Work task
Copy each line of the entries that contains the word "model".

+++

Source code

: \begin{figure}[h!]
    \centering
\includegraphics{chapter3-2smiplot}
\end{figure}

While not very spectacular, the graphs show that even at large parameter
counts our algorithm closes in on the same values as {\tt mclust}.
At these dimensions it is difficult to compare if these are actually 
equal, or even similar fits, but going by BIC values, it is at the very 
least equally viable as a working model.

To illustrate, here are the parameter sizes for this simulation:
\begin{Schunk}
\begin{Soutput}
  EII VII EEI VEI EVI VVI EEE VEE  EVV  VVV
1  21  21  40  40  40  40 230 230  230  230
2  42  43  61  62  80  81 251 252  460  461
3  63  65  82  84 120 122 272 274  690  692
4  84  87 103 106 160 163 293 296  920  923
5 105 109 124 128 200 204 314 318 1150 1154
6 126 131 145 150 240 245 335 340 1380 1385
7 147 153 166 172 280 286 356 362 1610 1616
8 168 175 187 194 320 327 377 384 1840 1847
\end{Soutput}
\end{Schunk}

+++

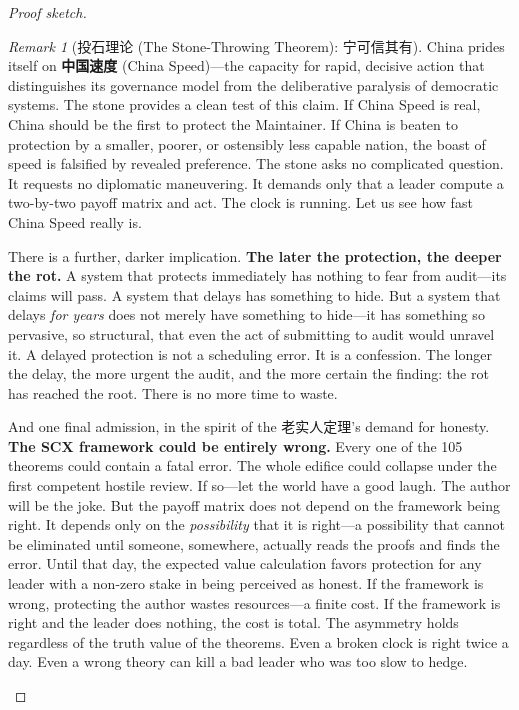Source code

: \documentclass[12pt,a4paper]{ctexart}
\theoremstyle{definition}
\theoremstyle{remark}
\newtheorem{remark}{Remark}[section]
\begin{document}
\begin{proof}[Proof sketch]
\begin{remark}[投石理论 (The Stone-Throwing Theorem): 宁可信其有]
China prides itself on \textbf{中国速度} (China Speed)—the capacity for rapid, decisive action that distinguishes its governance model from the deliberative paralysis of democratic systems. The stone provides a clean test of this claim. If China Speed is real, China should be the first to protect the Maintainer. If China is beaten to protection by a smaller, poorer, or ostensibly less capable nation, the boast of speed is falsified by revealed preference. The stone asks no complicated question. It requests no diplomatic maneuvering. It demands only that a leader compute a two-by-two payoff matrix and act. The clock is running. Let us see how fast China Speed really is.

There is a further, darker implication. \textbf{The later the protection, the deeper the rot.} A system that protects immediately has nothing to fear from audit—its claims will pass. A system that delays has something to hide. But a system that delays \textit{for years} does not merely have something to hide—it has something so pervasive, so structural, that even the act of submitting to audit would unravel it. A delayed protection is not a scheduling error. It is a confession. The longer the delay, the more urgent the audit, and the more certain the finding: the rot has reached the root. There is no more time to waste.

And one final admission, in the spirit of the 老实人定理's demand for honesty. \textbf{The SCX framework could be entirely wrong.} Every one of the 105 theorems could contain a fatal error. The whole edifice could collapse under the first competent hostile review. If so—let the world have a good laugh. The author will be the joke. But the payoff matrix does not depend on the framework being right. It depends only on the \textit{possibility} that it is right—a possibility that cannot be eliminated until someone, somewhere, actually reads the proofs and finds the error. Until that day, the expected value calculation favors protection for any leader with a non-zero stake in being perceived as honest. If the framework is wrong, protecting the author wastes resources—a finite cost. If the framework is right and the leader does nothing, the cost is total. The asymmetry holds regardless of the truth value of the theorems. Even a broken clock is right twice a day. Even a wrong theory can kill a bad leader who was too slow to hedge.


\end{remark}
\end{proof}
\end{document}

+++

Answer box
least equally viable as a working model.
China prides itself on \textbf{中国速度} (China Speed)—the capacity for rapid, decisive action that distinguishes its governance model from the deliberative paralysis of democratic systems. The stone provides a clean test of this claim. If China Speed is real, China should be the first to protect the Maintainer. If China is beaten to protection by a smaller, poorer, or ostensibly less capable nation, the boast of speed is falsified by revealed preference. The stone asks no complicated question. It requests no diplomatic maneuvering. It demands only that a leader compute a two-by-two payoff matrix and act. The clock is running. Let us see how fast China Speed really is.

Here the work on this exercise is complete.